Couchdb, MVCC and Conflicts while Replicating

Setup

In my last post regarding Multiversion Concurrency Control, we saw what it takes to enter conflicting versions of a document into a single couch instance. You have to be somewhat resourceful.

But the real fun with the couch comes from its distributed nature.
We will see that the rules change a bit when we talk about more than one instance and use replication to synchronize them.

Here's the setup for playing around with MVCC on two couches:

First Pi:

  • hostname: frodo
  • Model: Pi B+ (ARMv6h)
  • OS: Arch Linux ARM
  • Couchdb 1.6.1_4 (taken from Arch Linux ARM Repository)

Second Pi:


Again, everything will be done via curl. Data will not be directly on the command line but always be taken from a file (due to strange behaviour of my curl on Windows).

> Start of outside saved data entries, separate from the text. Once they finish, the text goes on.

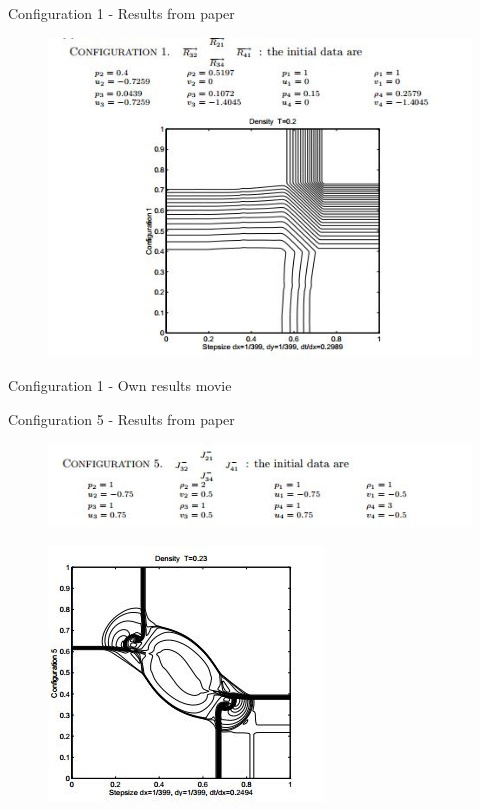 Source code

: 
\begin{frame}{Configuration 1 - Results from paper}	
\begin{figure}
\centering
\includegraphics[width=0.8\linewidth]{../../figs/configuration1_paper}
\label{fig:configuration1_paper}
\end{figure}
\end{frame}

\begin{frame}{Configuration 1 - Own results}
	movie
\end{frame}

\begin{frame}{Configuration 5 - Results from paper}	
	
\begin{figure}
\centering
\includegraphics[width=0.6\linewidth]{../../figs/configuration5_paper_1}
\label{fig:configuration5_paper_1}
\end{figure}

\begin{figure}
\centering
\includegraphics[width=0.5\linewidth]{../../figs/configuration5_paper_2}
\label{fig:configuration5_paper_2}
\end{figure}

\end{frame}

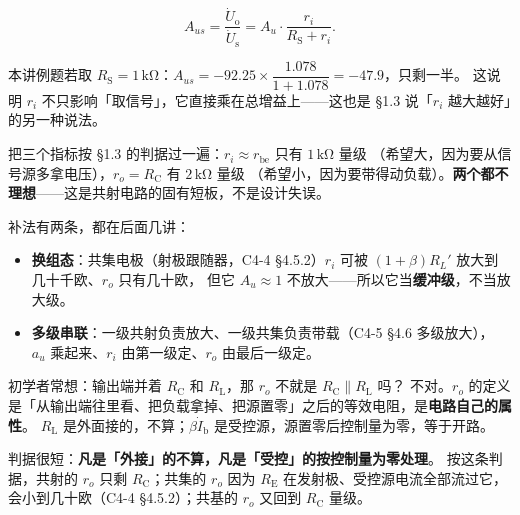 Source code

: \documentclass[11pt]{ctexart}
\begin{document}
\[ A_{us}=\frac{\dot{U}_{\mathrm{o}}}{\dot{U}_{\mathrm{s}}}=A_u\cdot\frac{r_i}{R_{\mathrm{S}}+r_i} . \]

本讲例题若取 $R_{\mathrm{S}}=1\,\mathrm{k\Omega}$：$A_{us}=-92.25\times\dfrac{1.078}{1+1.078}=-47.9$，只剩一半。
这说明 $r_i$ 不只影响「取信号」，它直接乘在总增益上——这也是 §1.3 说「$r_i$ 越大越好」的另一种说法。



把三个指标按 §1.3 的判据过一遍：$r_i\approx r_{\mathrm{be}}$ 只有 $1\,\mathrm{k\Omega}$ 量级
（希望大，因为要从信号源多拿电压），$r_o=R_{\mathrm{C}}$ 有 $2\,\mathrm{k\Omega}$ 量级
（希望小，因为要带得动负载）。\textbf{两个都不理想}——这是共射电路的固有短板，不是设计失误。

补法有两条，都在后面几讲：

\begin{itemize}
\item \textbf{换组态}：共集电极（射极跟随器，C4-4 §4.5.2）$r_i$ 可被 $(1+\beta)R_L'$ 放大到几十千欧、$r_o$ 只有几十欧，
但它 $A_u\approx1$ 不放大——所以它当\textbf{缓冲级}，不当放大级。
\item \textbf{多级串联}：一级共射负责放大、一级共集负责带载（C4-5 §4.6 多级放大），
$a_u$ 乘起来、$r_i$ 由第一级定、$r_o$ 由最后一级定。
\end{itemize}




初学者常想：输出端并着 $R_{\mathrm{C}}$ 和 $R_{\mathrm{L}}$，那 $r_o$ 不就是 $R_{\mathrm{C}}\parallel R_{\mathrm{L}}$ 吗？
不对。$r_o$ 的定义是「从输出端往里看、把负载拿掉、把源置零」之后的等效电阻，是\textbf{电路自己的属性}。
$R_{\mathrm{L}}$ 是外面接的，不算；$\beta\dot{I}_{\mathrm{b}}$ 是受控源，源置零后控制量为零，等于开路。

判据很短：\textbf{凡是「外接」的不算，凡是「受控」的按控制量为零处理}。
按这条判据，共射的 $r_o$ 只剩 $R_{\mathrm{C}}$；共集的 $r_o$ 因为 $R_{\mathrm{E}}$ 在发射极、受控源电流全部流过它，
会小到几十欧（C4-4 §4.5.2）；共基的 $r_o$ 又回到 $R_{\mathrm{C}}$ 量级。


\end{document}
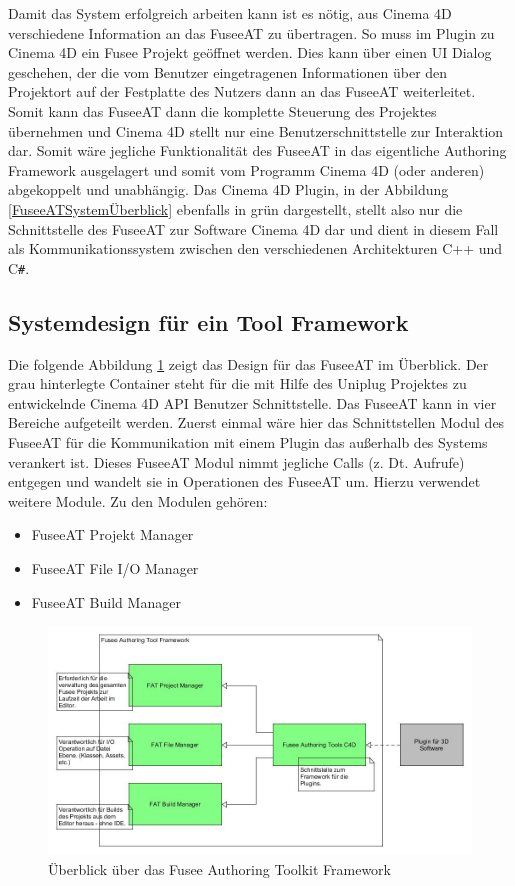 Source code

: \documentclass[pagesize, paper=a4, fontsize=12pt, titlepage=true, headings=small, headnosepline, abstractoff, liststotoc, nochapterprefix, plainheadsepline, twoside]{scrreprt}
\newcommand{\CS}{C\texttt{\#}}
\begin{document}
Damit das System erfolgreich arbeiten kann ist es nötig, aus Cinema 4D verschiedene Information an das FuseeAT zu übertragen. So muss im Plugin zu Cinema 4D ein Fusee Projekt geöffnet werden. Dies kann über einen UI Dialog geschehen, der die vom Benutzer eingetragenen Informationen über den Projektort auf der Festplatte des Nutzers dann an das FuseeAT weiterleitet. Somit kann das FuseeAT dann die komplette Steuerung des Projektes übernehmen und Cinema 4D stellt nur eine Benutzerschnittstelle zur Interaktion dar. Somit wäre jegliche Funktionalität des FuseeAT in das eigentliche Authoring Framework ausgelagert und somit vom Programm Cinema 4D (oder anderen) abgekoppelt und unabhängig. Das Cinema 4D Plugin, in der Abbildung \ref{FuseeATSystemÜberblick} ebenfalls in grün dargestellt, stellt also nur die Schnittstelle des FuseeAT zur Software Cinema 4D dar und dient in diesem Fall als Kommunikationssystem zwischen den verschiedenen Architekturen C++ und \CS.


\subsection{Systemdesign für ein Tool Framework}
Die folgende Abbildung \ref{FrameworkÜberblick} zeigt das Design für das FuseeAT im Überblick. Der grau hinterlegte Container steht für die mit Hilfe des Uniplug Projektes zu entwickelnde Cinema 4D API Benutzer Schnittstelle. Das FuseeAT kann in vier Bereiche aufgeteilt werden. Zuerst einmal wäre hier das Schnittstellen Modul des FuseeAT für die Kommunikation mit einem Plugin das außerhalb des Systems verankert ist. Dieses FuseeAT Modul nimmt jegliche Calls (z. Dt. Aufrufe) entgegen und wandelt sie in Operationen des FuseeAT um. Hierzu verwendet weitere Module. Zu den Modulen gehören:
\begin{itemize}
\item FuseeAT Projekt Manager
\item FuseeAT File I/O Manager
\item FuseeAT Build Manager
\end{itemize}

\begin{figure}[ht]
	\centering
	\includegraphics[width=\linewidth]{Bilder/Ueberblick_Framework.jpg}
	\caption{Überblick über das Fusee Authoring Toolkit Framework}
	\label{FrameworkÜberblick}
\end{figure}
\end{document}

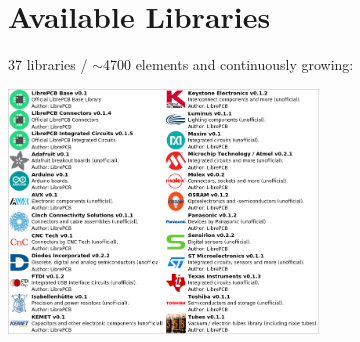 \section{Available Libraries}

\begin{frame}{\secname}

  37 libraries / $\sim$4700 elements and continuously growing:

  \begin{center}
    \includegraphics[height=6.5cm]{images/available_libraries.png}
  \end{center}

\end{frame}
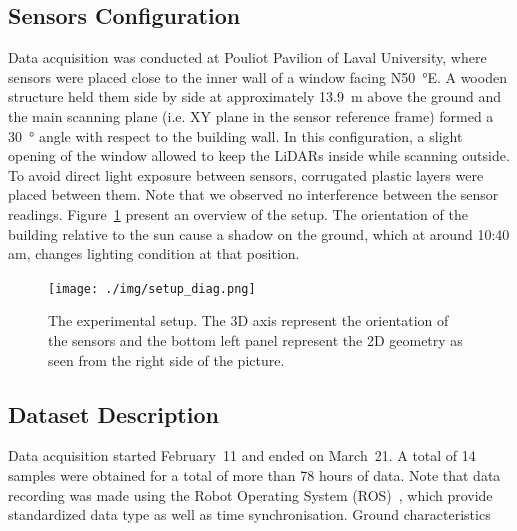 \subsection{Sensors Configuration} %
Data acquisition was conducted at Pouliot Pavilion of Laval University, where sensors were placed close to the inner wall of a window facing N\SI{50}{\degree}E. A wooden structure held them side by side at approximately \SI{13.9}{\meter} above the ground and the main scanning plane (i.e. XY plane in the sensor reference frame) formed a \SI{30}{\degree} angle with respect to the building wall. In this configuration, a slight opening of the window allowed to keep the LiDARs inside while scanning outside. To avoid direct light exposure between sensors, corrugated plastic layers were placed between them. Note that we observed no interference between the sensor readings. Figure~\ref{fig:setup} present an overview of the setup. The orientation of the building relative to the sun cause a shadow on the ground, which at around 10:40 am, changes lighting condition at that position. 

\begin{figure}[h]
    \centering
    \texttt{[image: ./img/setup\_diag.png]}
    \caption{The experimental setup. The 3D axis represent the orientation of the sensors and the bottom left panel represent the 2D geometry as seen from the right side of the picture.}
    \label{fig:setup}
\end{figure}


\subsection{Dataset Description} %
Data acquisition started February~11 and ended on March~21. A total of 14 samples were obtained for a total of more than 78 hours of data.
Note that data recording was made using the Robot Operating System (ROS)~\cite{ROSWeb}, which provide standardized data type as well as time synchronisation.
Ground characteristics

We assume two users entering data into the their respective Pis. Arwen uses the the couch on her arwen-Pi when Frodo uses his frodo-Pi. Eventually they will exchange their work via replication.

Preparation

Let's start from scratch by creating the database on each Pi respectively:
#
# create the database on arwen
curl -X PUT http://arwen:5984/mvcc
#
# reaponse
{"ok":true}
#
# create the database on frodo
curl -X PUT http://frodo:5984/mvcc
#
# resonse
{"ok":true}
#

...And Go

Arwen inserts her document first:
#
# Arwen inserts her Doc rep_mydoc_u1_1.json
{
  "content": "U1_1"
}
#
curl -H "Content-Type: application/json" -d @rep_mydoc_u1_1.json -X PUT http://arwen:5984/mvcc/mydoc 
#response
{
  "ok":true,
  "id":"mydoc",
  "rev":"1-3557461c60a30b0d156f8b36a1bdcf9f"
}
#

Arwen wants to share her document with Frodo. She submits a Push Replication Request into the _replicator database of her Pi to trigger the replication:
#
# Arwen shares her doc with frodo via replication
# She initiates a push replication from arwen to frodo
# push_a2f_01.json:
{
  "source": "mvcc", 
  "target": "http://frodo:5984/mvcc"
}
#
curl -H "Content-Type: application/json" -d @push_a2f_01.json -X PUT http://arwen:5984/_replicator/a2s01
#
#responsse
{
  "ok":true,
  "id":"a2s01",
  "rev":"1-0088a4a381404b513bf0586d08d6ce80"
}
#
Taking a look into Arwen's couch.log tells us that the replication took place:
#
Document `a2s01` triggered replication `6018cd9109568fed438add0722e9bccb`
starting new replication `6018cd9109568fed438add0722e9bccb` at <0 data-blogger-escaped-.31751.2=""> (`mvcc` -> `http://frodo:5984/mvcc/`)
recording a checkpoint for `mvcc` -> `http://frodo:5984/mvcc/` at source update_seq 1
Replication `6018cd9109568fed438add0722e9bccb` finished (triggered by document `a2s01`)
#

Please note that these Pis do not know about each other. The replication request is the only point of contact. This request requires Arwen to know about a frodo-Pi.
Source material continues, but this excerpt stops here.